Я жил в суровый век — страница 96 из 100

Чтобы пробраться в лес, нам надо было сперва пересечь открытую лужайку длиной метров десять, но на хуторе ни одно из окон не выходило в ее сторону… «И если только немцы подойдут к дому с фасада, а еще лучше — войдут внутрь и задержатся там хотя бы пять-семь секунд, мы будем спасены…»

Я опустил левую руку на затылок Герды и придерживал ее, боясь, как бы она не вскочила и не бросилась вдруг бежать. Она лежала, глядя в землю — на вереск, на тоненькие зеленые стебельки, пробивавшиеся среди жухлой травы, и слезы струились по ее лицу, и болезненно сжался запавший рот, а солдаты зашагали к хутору, и я на мгновение закрыл глаза, и услышал стук собственных зубов, и пытался что-то сказать, но тут один из немцев что-то прокричал, и, когда я открыл глаза, двое повернули назад и возвратились на прежнее место. Одним из них был солдат с пулеметом.

Они сели в траву, положив к себе на колени оружие, и тот, что сидел поближе к нам, закурил сигарету, а другой ничего не делал: он просто сидел, придерживая обеими руками пулемет, и оглядывался вокруг, пока не примечал на небе какое-нибудь облако причудливой формы или еще что-нибудь в этом роде.

«Мне ничего не стоит убрать обоих, — думал я, отлично понимая, что это бред, — я могу подстрелить их отсюда, найти опору для автомата нетрудно, Герда притаится здесь, а я добегу до них и возьму пулемет. До них всего каких-нибудь двадцать — двадцать пять метров, и все это дело займет считанные секунды, а когда остальные ринутся сюда из-за угла… нет, это чистейшее безумие, у меня нет никаких шансов на успех. Ведь пулеметный диск скорее всего у напарника, и пока я отыщу его, и заряжу пулемет, и поверну его, и нажму на спусковой крючок…»

— Герда, — прошептал я, — встань и возьми пистолет, мы попытаемся пройти к ручью. Может, они нас не заметят.
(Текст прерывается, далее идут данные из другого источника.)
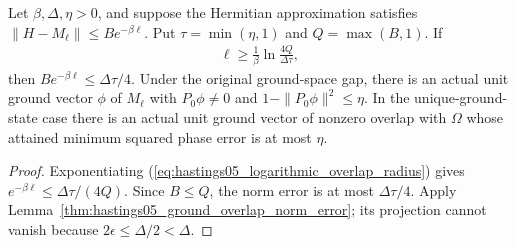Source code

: \begin{lemma}
    \label{thm:hastings05_logarithmic_overlap_radius}
    \leanok
    Let $\beta,\Delta,\eta>0$, and suppose the Hermitian approximation
    satisfies $\|H-M_\ell\|\le B e^{-\beta\ell}$. Put
    $\tau=\min(\eta,1)$ and $Q=\max(B,1)$. If
    \begin{align}
        \ell\ge\frac1\beta\ln\frac{4Q}{\Delta\tau},
        \label{eq:hastings05_logarithmic_overlap_radius}
    \end{align}
    then $B e^{-\beta\ell}\le\Delta\tau/4$. Under the original ground-space
    gap, there is an actual unit ground vector $\phi$ of $M_\ell$ with
    $P_0\phi\ne0$ and $1-\|P_0\phi\|^2\le\eta$. In the unique-ground-state
    case there is an actual unit ground vector of nonzero overlap with
    $\Omega$ whose attained minimum squared phase error is at most $\eta$.
\end{lemma}
\begin{proof}\leanok
    Exponentiating (\ref{eq:hastings05_logarithmic_overlap_radius}) gives
    $e^{-\beta\ell}\le\Delta\tau/(4Q)$. Since $B\le Q$, the norm error is
    at most $\Delta\tau/4$. Apply
    Lemma~\ref{thm:hastings05_ground_overlap_norm_error}; its projection
    cannot vanish because $2\epsilon\le\Delta/2<\Delta$.
\end{proof}

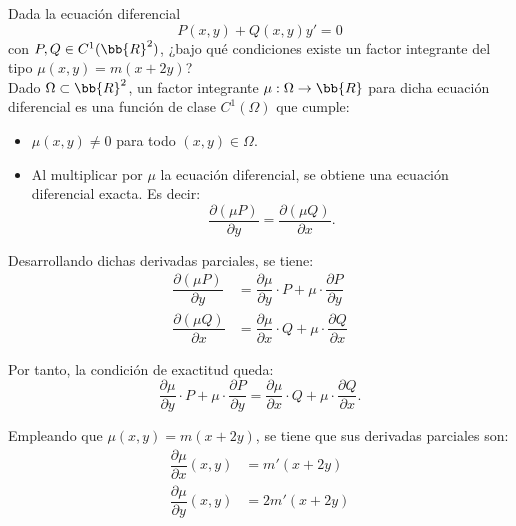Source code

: \documentclass[12pt]{article}
\begin{document}
    \begin{ejercicio}
        Dada la ecuación diferencial
        \begin{equation*}
            P(x, y) + Q(x, y)y' = 0
        \end{equation*}
        con $P, Q \in C^1(\bb{R}^2)$, ¿bajo qué condiciones existe un factor integrante del tipo $\mu(x, y) = m(x + 2y)$?\\

        Dado $\Omega\subset \bb{R}^2$, un factor integrante $\mu: \Omega \to \bb{R}$ para dicha ecuación diferencial es una función de clase $C^1(\Omega)$ que cumple:
        \begin{itemize}
            \item $\mu(x, y) \neq 0$ para todo $(x, y) \in \Omega$.
            \item Al multiplicar por $\mu$ la ecuación diferencial, se obtiene una ecuación diferencial exacta. Es decir:
            \begin{equation*}
                \dfrac{\partial(\mu P)}{\partial y} = \dfrac{\partial(\mu Q)}{\partial x}.
            \end{equation*}
        \end{itemize}

        Desarrollando dichas derivadas parciales, se tiene:
        \begin{align*}
            \dfrac{\partial(\mu P)}{\partial y} &= \dfrac{\partial \mu}{\partial y}\cdot P + \mu\cdot \dfrac{\partial P}{\partial y}\\
            \dfrac{\partial(\mu Q)}{\partial x} &= \dfrac{\partial \mu}{\partial x}\cdot Q + \mu\cdot \dfrac{\partial Q}{\partial x}
        \end{align*}

        Por tanto, la condición de exactitud queda:
        \begin{equation*}
            \dfrac{\partial \mu}{\partial y}\cdot P + \mu\cdot \dfrac{\partial P}{\partial y}
            = \dfrac{\partial \mu}{\partial x}\cdot Q + \mu\cdot \dfrac{\partial Q}{\partial x}.
        \end{equation*}

        Empleando que $\mu(x, y) = m(x + 2y)$, se tiene que sus derivadas parciales son:
        \begin{align*}
            \dfrac{\partial \mu}{\partial x}(x,y) &= m'(x + 2y)\\
            \dfrac{\partial \mu}{\partial y}(x,y) &= 2m'(x + 2y)
        \end{align*}


\end{ejercicio}
\end{document}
Она смотрела на меня, и каждая секунда казалась нескончаемо долгим мгновением, которому суждено остаться в веках, но она все поняла, поняла меня, без улыбки, глубоким взглядом заглянула мне в глаза, и мы поднялись и, пригибаясь, пошли вперед, пока не достигли открытой лужайки. Я быстро, легко пожал ее руку, и мы во весь рост зашагали по холму, где не было для нас никакой защиты. Справа у меня была Герда, слева — солдаты, и мы оба спокойно шли своим путем, не отводя глаз от холма. Солнце заливало его ослепительно-белым светом. Какая-то птица, вспорхнув, низко пролетела над нами; кругом валялись камни, а чуть подальше виднелись обломки рухнувшей изгороди.

«Еще пять метров, и мы будем у ручья, и он заглушит звук наших шагов», — думал я. Во рту у меня пересохло, все тело болезненно ныло, и еще я думал: «Все будет хорошо, мы уйдем от них, раз мы уже добрались сюда, значит, уйдем…» И тут я услышал окрик, и круто обернулся, и увидел, что они вскочили с травы.

Я упал на одно колено, и выпустил в них три-четыре патрона, и увидел, как один из них рухнул на спину, но снова пытался встать. Тогда я сгреб Герду в охапку и поволок вперед, заслонив своей спиной, и отчетливо сознавал, что скоро все будет кончено.

Эта мысль привела меня в ярость. Крикнув Герде «беги!», я слегка подтолкнул ее вперед. Она держала кольт в правой руке и вскрикивала на каждом шагу, когда ей приходилось всей тяжестью наступать на больную ногу, и тут я вдруг ушел на несколько метров вперед, и, дожидаясь ее, послал в сторону немцев новую очередь, и увидел, как они, выбежав из-за угла, мчатся вверх по узкому проходу между домом и скотным двором.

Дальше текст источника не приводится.